Plus give Ron Moore a break. He said he loved going to work for 10 years, so obviously he doesn’t hate Trek. He is just honest about the limitations of its format.

The limitation of BSG is probably its lack of humor. Though I guess the decimation of 99.99% of humanity isn’t a hilarious subject (that is why in one of the most recent eps, seeing Laura and Gaius screaming at the hybrid to get it respond was so refreshing–it was funny in its impotence and usual for BSG; as was the first season Tigh Me Up, Tigh Me Down).

Okay, I’ll shut up and get back to work. . .

I like Moore and thought he was one of the better Trek writers but I think he is far too critical of Trek. It is what it is and that is why so many people spanning generations have fallen in love with it. Some of the things he complains about were the very things people found appealing.

I enjoyed BSG in its first season and the first half of season two. It was a tightly written serialized storyline with interesting characters and situations. But as the seasons have continued I find my interest waning significantly. I really can’t say BSG is the best show on tv even though a lot of people say that.

Its main villians aren’t nearly as compelling or interesting as DS9’s Founders/Dominion.

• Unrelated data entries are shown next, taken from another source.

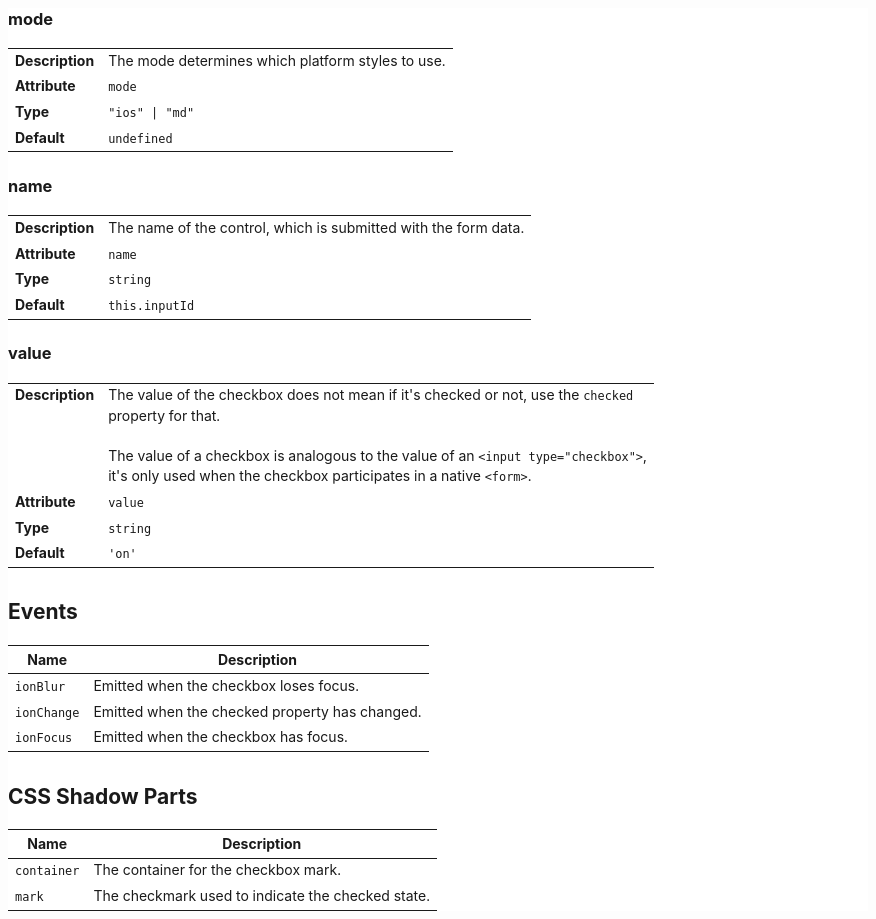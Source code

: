 ### mode

|                 |                                                   |
| --------------- | ------------------------------------------------- |
| **Description** | The mode determines which platform styles to use. |
| **Attribute**   | `mode`                                            |
| **Type**        | `"ios" \| "md"`                                   |
| **Default**     | `undefined`                                       |

### name

|                 |                                                                 |
| --------------- | --------------------------------------------------------------- |
| **Description** | The name of the control, which is submitted with the form data. |
| **Attribute**   | `name`                                                          |
| **Type**        | `string`                                                        |
| **Default**     | `this.inputId`                                                  |

### value

|                 |                                                                                                                                                                                                                                                                                  |
| --------------- | -------------------------------------------------------------------------------------------------------------------------------------------------------------------------------------------------------------------------------------------------------------------------------- |
| **Description** | The value of the checkbox does not mean if it's checked or not, use the `checked`<br />property for that.<br /><br />The value of a checkbox is analogous to the value of an `<input type="checkbox">`,<br />it's only used when the checkbox participates in a native `<form>`. |
| **Attribute**   | `value`                                                                                                                                                                                                                                                                          |
| **Type**        | `string`                                                                                                                                                                                                                                                                         |
| **Default**     | `'on'`                                                                                                                                                                                                                                                                           |

## Events

| Name        | Description                                    |
| ----------- | ---------------------------------------------- |
| `ionBlur`   | Emitted when the checkbox loses focus.         |
| `ionChange` | Emitted when the checked property has changed. |
| `ionFocus`  | Emitted when the checkbox has focus.           |

## CSS Shadow Parts

| Name        | Description                                       |
| ----------- | ------------------------------------------------- |
| `container` | The container for the checkbox mark.              |
| `mark`      | The checkmark used to indicate the checked state. |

The show isn’t nearly as well-plotted as similiar epic dramas like Lost or Heroes or even DS9’s Occupation arc and Final Chapter saga. Lost for instance is a marvel of craftmanship and ambition. It is one thing to create separate independent storylines and break an ensemble down into certain threads but can you imagine the difficulty of writing a serialized drama where everything and everyone is connected and juggling all that to where you don’t give away something too early that interferes with the rest of the storylines while meeting a deadline for production.

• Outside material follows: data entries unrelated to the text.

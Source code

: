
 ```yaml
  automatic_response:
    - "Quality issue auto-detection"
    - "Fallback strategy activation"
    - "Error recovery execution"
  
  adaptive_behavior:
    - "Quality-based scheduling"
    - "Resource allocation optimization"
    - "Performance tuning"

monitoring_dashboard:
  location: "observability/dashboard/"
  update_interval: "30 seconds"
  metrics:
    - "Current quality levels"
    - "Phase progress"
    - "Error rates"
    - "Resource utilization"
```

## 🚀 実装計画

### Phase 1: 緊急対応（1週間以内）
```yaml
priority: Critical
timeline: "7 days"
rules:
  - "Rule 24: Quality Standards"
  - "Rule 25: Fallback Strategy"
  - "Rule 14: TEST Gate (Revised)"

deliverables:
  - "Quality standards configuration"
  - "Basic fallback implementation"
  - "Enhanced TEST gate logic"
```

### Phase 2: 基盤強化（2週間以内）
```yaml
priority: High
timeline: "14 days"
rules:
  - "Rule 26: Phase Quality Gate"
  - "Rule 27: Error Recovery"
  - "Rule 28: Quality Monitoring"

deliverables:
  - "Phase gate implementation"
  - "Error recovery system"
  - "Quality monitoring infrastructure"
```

Moore seems to have difficulty in being an efficient showrunner. I often hear how a lot has to be cut or edited out and it is apparent in the final episode. And while I like a large cast I think sometimes there are too many BSG characters and some aren’t given the attention they need.

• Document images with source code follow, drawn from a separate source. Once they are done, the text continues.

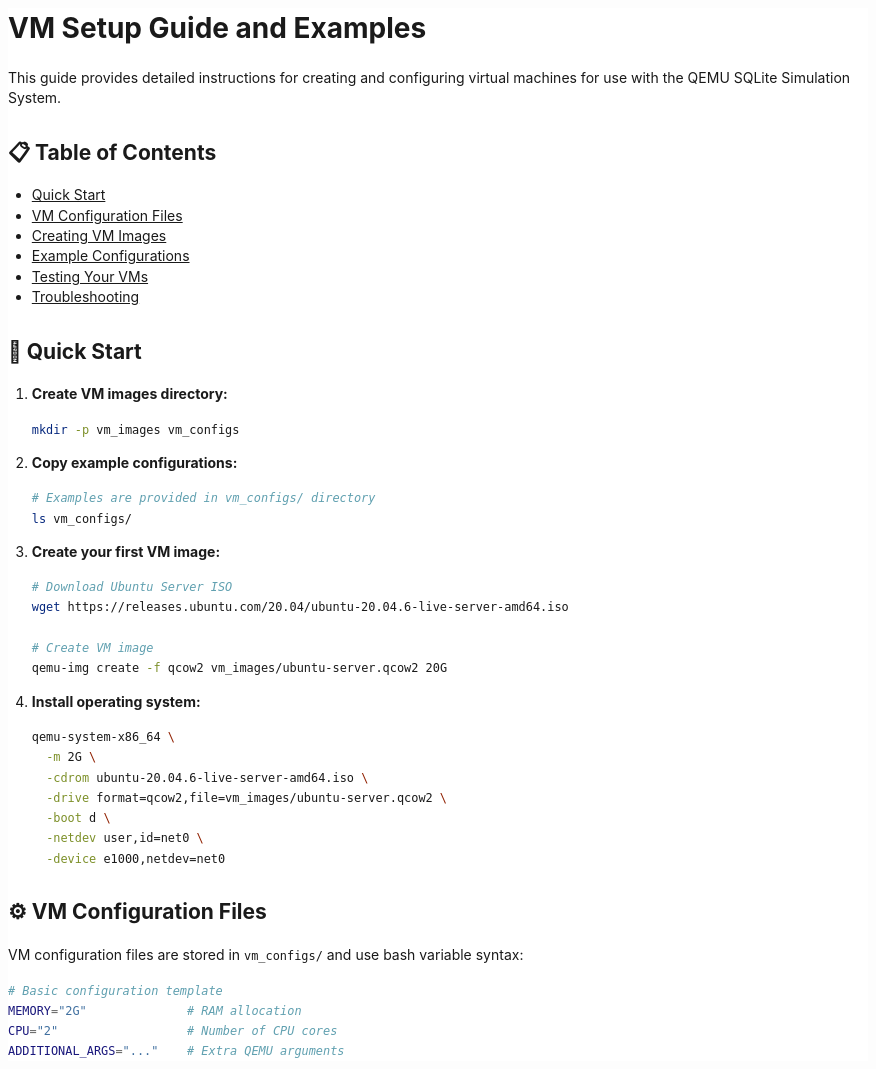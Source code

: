 # VM Setup Guide and Examples

This guide provides detailed instructions for creating and configuring virtual machines for use with the QEMU SQLite Simulation System.

## 📋 Table of Contents

- [Quick Start](#quick-start)
- [VM Configuration Files](#vm-configuration-files)
- [Creating VM Images](#creating-vm-images)
- [Example Configurations](#example-configurations)
- [Testing Your VMs](#testing-your-vms)
- [Troubleshooting](#troubleshooting)

## 🚀 Quick Start

1. **Create VM images directory:**
   ```bash
   mkdir -p vm_images vm_configs
   ```

2. **Copy example configurations:**
   ```bash
   # Examples are provided in vm_configs/ directory
   ls vm_configs/
   ```

3. **Create your first VM image:**
   ```bash
   # Download Ubuntu Server ISO
   wget https://releases.ubuntu.com/20.04/ubuntu-20.04.6-live-server-amd64.iso

   # Create VM image
   qemu-img create -f qcow2 vm_images/ubuntu-server.qcow2 20G
   ```

4. **Install operating system:**
   ```bash
   qemu-system-x86_64 \
     -m 2G \
     -cdrom ubuntu-20.04.6-live-server-amd64.iso \
     -drive format=qcow2,file=vm_images/ubuntu-server.qcow2 \
     -boot d \
     -netdev user,id=net0 \
     -device e1000,netdev=net0
   ```

## ⚙️ VM Configuration Files

VM configuration files are stored in `vm_configs/` and use bash variable syntax:

```bash
# Basic configuration template
MEMORY="2G"              # RAM allocation
CPU="2"                  # Number of CPU cores
ADDITIONAL_ARGS="..."    # Extra QEMU arguments
```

I also don’t think Moore is as creative as or imaginative as Abrams, Lindeloff, Cuse, Kring. That isn’t meant to be harsh criticism. Every writer/producer has their strengths. I think even he would admit he is not as good with the plot side of things as the character side. And I don’t demand both characters and plots to be of equal importance although I prefer both. I like having interesting characters in compelling situations with some nice twists and surprises thrown in.

But the problem I have with BSG is if you are doing a character drama I shouldn’t hate most of the characters. I also find a lot of times that BSG is not very entertaining. It can be quite interesting in an academic sense but as far as enjoyment I rarely find that these days.

New BSG is one of the best things to happen to Sci Fi in a long time, but I really did like RDM on TNG. Great show

46, I said that because he sounds it. I could be wrong, I don’t know the man, but every time he talks about Trek he’s critical. I haven’t heard him say one thing good about Trek (other than “I enjoyed working on the show”). If I’m wrong then I apologize. I would just like for him to say something good about the show he “loves.”

Obviously BSG can’t be exactly like Trek – if it was it wouldn’t be a different show, now would it?

45, “…give Ron Moore a break.” Very well. I will read the rest of his interview and keep an open mind.

P.S. I did enjoy the “Weapons Locker 1701D” moment in BSG. It was a nice touch and greatly appreciated.